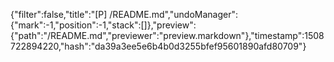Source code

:{"filter":false,"title":"[P] /README.md","undoManager":{"mark":-1,"position":-1,"stack":[]},"preview":{"path":"/README.md","previewer":"preview.markdown"},"timestamp":1508722894220,"hash":"da39a3ee5e6b4b0d3255bfef95601890afd80709"}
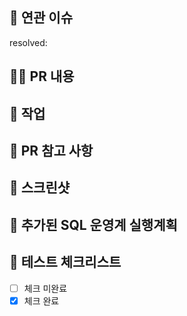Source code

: 🎫 연관 이슈
---
resolved:

💁‍♂️ PR 내용
----

🙏 작업
----

🙈 PR 참고 사항
----

📸 스크린샷
----

🚩 추가된 SQL 운영계 실행계획
---

🤖 테스트 체크리스트
----
- [ ] 체크 미완료
- [x] 체크 완료
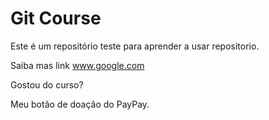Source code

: # Git Course


Este é um repositório teste para aprender a usar repositorio.

Saiba mas link www.google.com 

Gostou do curso?

Meu botão de doação do PayPay.
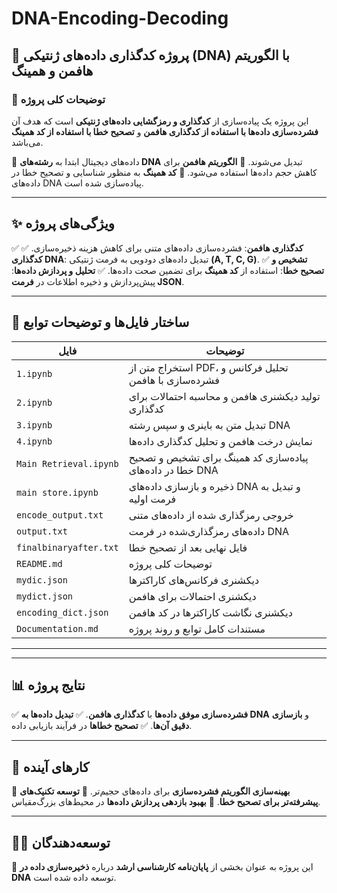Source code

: # DNA-Encoding-Decoding

## 🎯 پروژه کدگذاری داده‌های ژنتیکی (DNA) با الگوریتم هافمن و همینگ

### 📖 توضیحات کلی پروژه
این پروژه یک پیاده‌سازی از **کدگذاری و رمزگشایی داده‌های ژنتیکی** است که هدف آن **فشرده‌سازی داده‌ها با استفاده از کدگذاری هافمن** و **تصحیح خطا با استفاده از کد همینگ** می‌باشد.

🔹 داده‌های دیجیتال ابتدا به **رشته‌های DNA** تبدیل می‌شوند.
🔹 **الگوریتم هافمن** برای کاهش حجم داده‌ها استفاده می‌شود.
🔹 **کد همینگ** به منظور شناسایی و تصحیح خطا در داده‌های DNA پیاده‌سازی شده است.

---
## ✨ ویژگی‌های پروژه
✅ **کدگذاری هافمن**: فشرده‌سازی داده‌های متنی برای کاهش هزینه ذخیره‌سازی.
✅ **کدگذاری DNA**: تبدیل داده‌های دودویی به فرمت ژنتیکی **(A, T, C, G)**.
✅ **تشخیص و تصحیح خطا**: استفاده از **کد همینگ** برای تضمین صحت داده‌ها.
✅ **تحلیل و پردازش داده‌ها**: پیش‌پردازش و ذخیره اطلاعات در **فرمت JSON**.

---
## 📂 ساختار فایل‌ها و توضیحات توابع

| فایل | توضیحات |
|------|---------|
| `1.ipynb` | استخراج متن از PDF، تحلیل فرکانس و فشرده‌سازی با هافمن |
| `2.ipynb` | تولید دیکشنری هافمن و محاسبه احتمالات برای کدگذاری |
| `3.ipynb` | تبدیل متن به باینری و سپس رشته DNA |
| `4.ipynb` | نمایش درخت هافمن و تحلیل کدگذاری داده‌ها |
| `Main Retrieval.ipynb` | پیاده‌سازی کد همینگ برای تشخیص و تصحیح خطا در داده‌های DNA |
| `main store.ipynb` | ذخیره و بازسازی داده‌های DNA و تبدیل به فرمت اولیه |
| `encode_output.txt` | خروجی رمزگذاری شده از داده‌های متنی |
| `output.txt` | داده‌های رمزگذاری‌شده در فرمت DNA |
| `finalbinaryafter.txt` | فایل نهایی بعد از تصحیح خطا |
| `README.md` | توضیحات کلی پروژه |
| `mydic.json` | دیکشنری فرکانس‌های کاراکترها |
| `mydict.json` | دیکشنری احتمالات برای هافمن |
| `encoding_dict.json` | دیکشنری نگاشت کاراکترها در کد هافمن |
| `Documentation.md` | مستندات کامل توابع و روند پروژه |

---

---
## 📊 نتایج پروژه
✅ **فشرده‌سازی موفق داده‌ها** با **کدگذاری هافمن**.
✅ **تبدیل داده‌ها به DNA** و **بازسازی دقیق آن‌ها**.
✅ **تصحیح خطاها** در فرآیند بازیابی داده.

---
## 🔮 کارهای آینده
📌 **بهینه‌سازی الگوریتم فشرده‌سازی** برای داده‌های حجیم‌تر.
📌 **توسعه تکنیک‌های پیشرفته‌تر برای تصحیح خطا**.
📌 **بهبود بازدهی پردازش داده‌ها** در محیط‌های بزرگ‌مقیاس.

---
## 👨‍💻 توسعه‌دهندگان
📩 این پروژه به عنوان بخشی از **پایان‌نامه کارشناسی ارشد** درباره **ذخیره‌سازی داده در DNA** توسعه داده شده است.


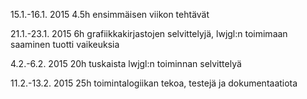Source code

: 
15.1.-16.1. 2015 4.5h ensimmäisen viikon tehtävät 

21.1.-23.1. 2015 6h grafiikkakirjastojen selvittelyjä, lwjgl:n toimimaan saaminen tuotti vaikeuksia

4.2.-6.2. 2015 20h tuskaista lwjgl:n toiminnan selvittelyä

11.2.-13.2. 2015 25h toimintalogiikan tekoa, testejä ja dokumentaatiota


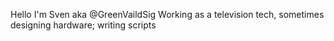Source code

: Hello I'm Sven aka @GreenVaildSig
Working as a television tech, sometimes designing hardware; writing scripts
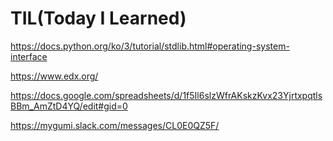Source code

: # TIL(Today I Learned)
https://docs.python.org/ko/3/tutorial/stdlib.html#operating-system-interface

https://www.edx.org/

https://docs.google.com/spreadsheets/d/1f5Il6slzWfrAKskzKvx23YjrtxpqtlsBBm_AmZtD4YQ/edit#gid=0


https://mygumi.slack.com/messages/CL0E0QZ5F/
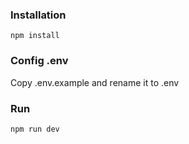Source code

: ### Installation

`npm install`

### Config .env

Copy .env.example and rename it to .env

### Run

`npm run dev`

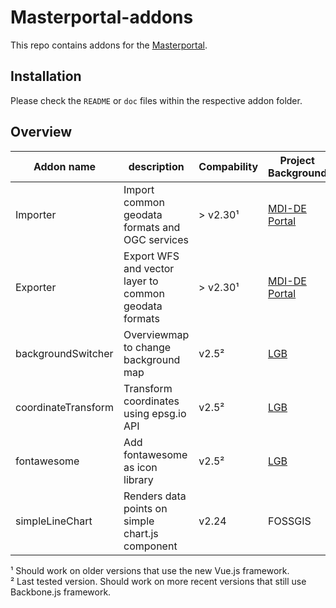 # Masterportal-addons

This repo contains addons for the [Masterportal](https://bitbucket.org/geowerkstatt-hamburg/masterportal/).  

## Installation

Please check the `README` or `doc` files within the respective addon folder.

## Overview

| Addon name          | description                                           | Compability | Project Background |
|---------------------|-------------------------------------------------------|-------------|--------------------|
| Importer            | Import common geodata formats and OGC services        | > v2.30¹    | [MDI-DE Portal](https://projekt.mdi-de.org/)      |
| Exporter            | Export WFS and vector layer to common geodata formats | > v2.30¹    | [MDI-DE Portal](https://projekt.mdi-de.org/)      |
| backgroundSwitcher  | Overviewmap to change background map                  | v2.5²       | [LGB](https://geobasis-bb.de/lgb/de/geodaten/portale-anwendungen/geoportal-brandenburg/#) |
| coordinateTransform | Transform coordinates using epsg.io API               | v2.5²       | [LGB](https://geobasis-bb.de/lgb/de/geodaten/portale-anwendungen/geoportal-brandenburg/#) |
| fontawesome         | Add fontawesome as icon library                       | v2.5²       | [LGB](https://geobasis-bb.de/lgb/de/geodaten/portale-anwendungen/geoportal-brandenburg/#) |
| simpleLineChart     | Renders data points on simple chart.js component      | v2.24       | FOSSGIS   |

¹ Should work on older versions that use the new Vue.js framework.  
² Last tested version. Should work on more recent versions that still use Backbone.js framework.

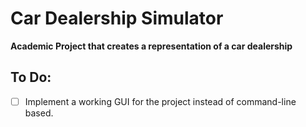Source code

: # Car Dealership Simulator
**Academic Project that creates a representation of a car dealership**
## To Do:
- [ ] Implement a working GUI for the project instead of command-line based.









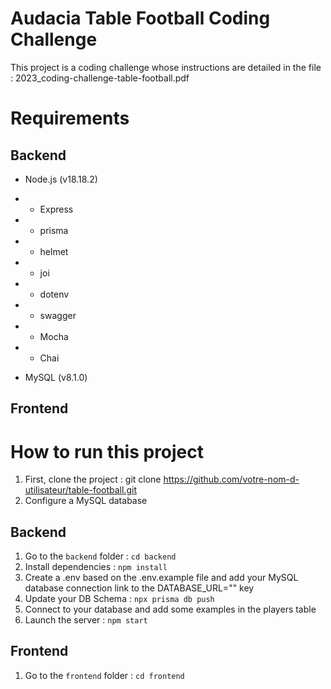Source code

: # Audacia Table Football Coding Challenge

This project is a coding challenge whose instructions are detailed in the file : 2023_coding-challenge-table-football.pdf

# Requirements

## Backend

- Node.js (v18.18.2)
- - Express
- - prisma
- - helmet
- - joi
- - dotenv
- - swagger
- - Mocha
- - Chai

- MySQL (v8.1.0)


## Frontend



# How to run this project


1. First, clone the project : git clone https://github.com/votre-nom-d-utilisateur/table-football.git
2. Configure a MySQL database


## Backend

1. Go to the `backend` folder : `cd backend`
2. Install dependencies : `npm install`
3. Create a .env based on the .env.example file and add your MySQL database connection link to the DATABASE_URL="" key
4. Update your DB Schema : `npx prisma db push`
5. Connect to your database and add some examples in the players table
6. Launch the server : `npm start`

## Frontend

1. Go to the `frontend` folder : `cd frontend`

### ASSIGNMENT
Taking the line that contains "5. Connect to" as the first, reproduce every line through the end of the entries exactly.

### RESPONSE TO THE TASK
5. Connect to your database and add some examples in the players table
6. Launch the server : `npm start`

## Frontend

1. Go to the `frontend` folder : `cd frontend`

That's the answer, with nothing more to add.